Exercise: Below are the records; copy exactly the stretch from the line containing "### Working with PRs" through the line containing "If you're planning to", both ends included, and nothing else.

Pictures paired with source code:
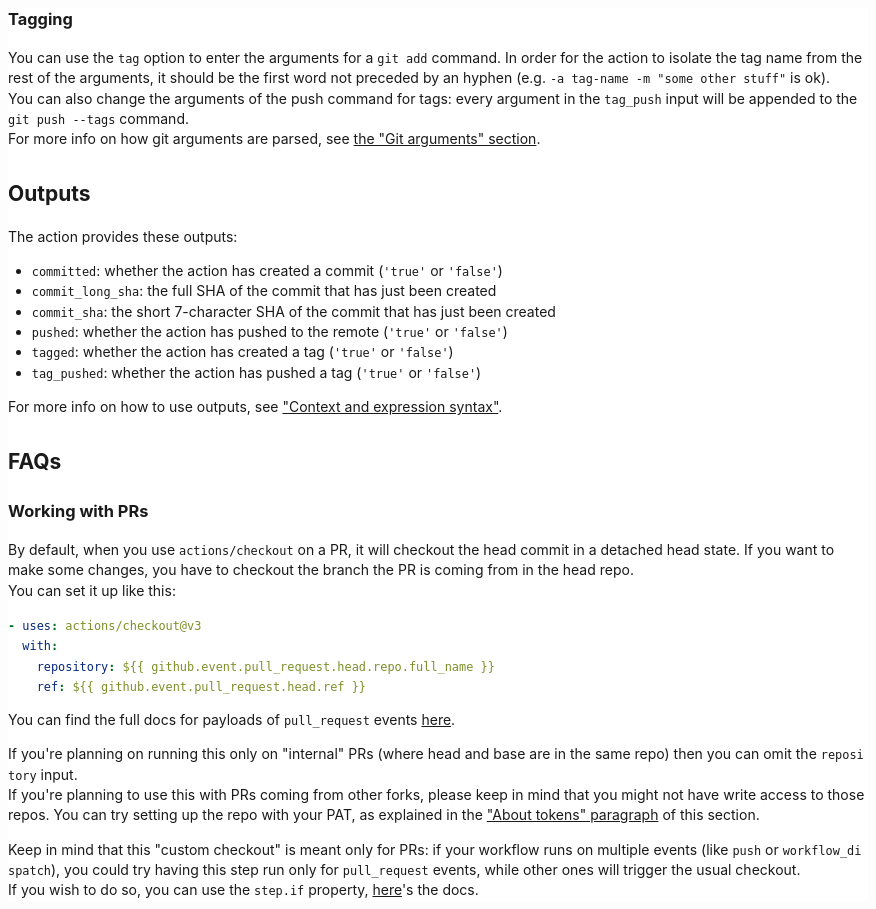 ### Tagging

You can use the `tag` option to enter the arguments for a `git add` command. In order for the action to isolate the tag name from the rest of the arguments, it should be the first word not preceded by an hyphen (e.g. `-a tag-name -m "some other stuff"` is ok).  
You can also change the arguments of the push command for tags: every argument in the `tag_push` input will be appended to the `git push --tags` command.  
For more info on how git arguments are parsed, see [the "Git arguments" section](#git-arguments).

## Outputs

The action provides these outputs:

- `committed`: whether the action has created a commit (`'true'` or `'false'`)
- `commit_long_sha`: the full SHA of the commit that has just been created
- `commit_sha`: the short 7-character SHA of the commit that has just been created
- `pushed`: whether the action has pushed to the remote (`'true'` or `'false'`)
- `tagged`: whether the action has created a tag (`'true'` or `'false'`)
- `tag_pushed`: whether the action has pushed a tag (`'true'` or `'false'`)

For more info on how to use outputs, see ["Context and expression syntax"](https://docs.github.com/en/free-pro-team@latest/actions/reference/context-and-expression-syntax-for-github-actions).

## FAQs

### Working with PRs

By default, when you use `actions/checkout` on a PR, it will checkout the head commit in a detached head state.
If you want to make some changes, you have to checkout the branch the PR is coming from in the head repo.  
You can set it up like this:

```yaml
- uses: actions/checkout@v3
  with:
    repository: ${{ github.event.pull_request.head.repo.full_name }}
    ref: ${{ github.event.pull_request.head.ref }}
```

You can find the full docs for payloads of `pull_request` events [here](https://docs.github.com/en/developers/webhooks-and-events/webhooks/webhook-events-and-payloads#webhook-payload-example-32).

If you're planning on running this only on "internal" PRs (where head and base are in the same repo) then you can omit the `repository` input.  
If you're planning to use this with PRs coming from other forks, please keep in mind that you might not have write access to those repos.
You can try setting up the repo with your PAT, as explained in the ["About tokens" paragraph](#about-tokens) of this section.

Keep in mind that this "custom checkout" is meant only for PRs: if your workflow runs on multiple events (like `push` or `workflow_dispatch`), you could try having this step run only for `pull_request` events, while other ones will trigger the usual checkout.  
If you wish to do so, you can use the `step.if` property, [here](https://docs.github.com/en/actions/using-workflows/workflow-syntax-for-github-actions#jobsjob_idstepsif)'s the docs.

Output for this exercise:
### Working with PRs

By default, when you use `actions/checkout` on a PR, it will checkout the head commit in a detached head state.
If you want to make some changes, you have to checkout the branch the PR is coming from in the head repo.  
You can set it up like this:

```yaml
- uses: actions/checkout@v3
  with:
    repository: ${{ github.event.pull_request.head.repo.full_name }}
    ref: ${{ github.event.pull_request.head.ref }}
```

You can find the full docs for payloads of `pull_request` events [here](https://docs.github.com/en/developers/webhooks-and-events/webhooks/webhook-events-and-payloads#webhook-payload-example-32).

If you're planning on running this only on "internal" PRs (where head and base are in the same repo) then you can omit the `repository` input.  
If you're planning to use this with PRs coming from other forks, please keep in mind that you might not have write access to those repos.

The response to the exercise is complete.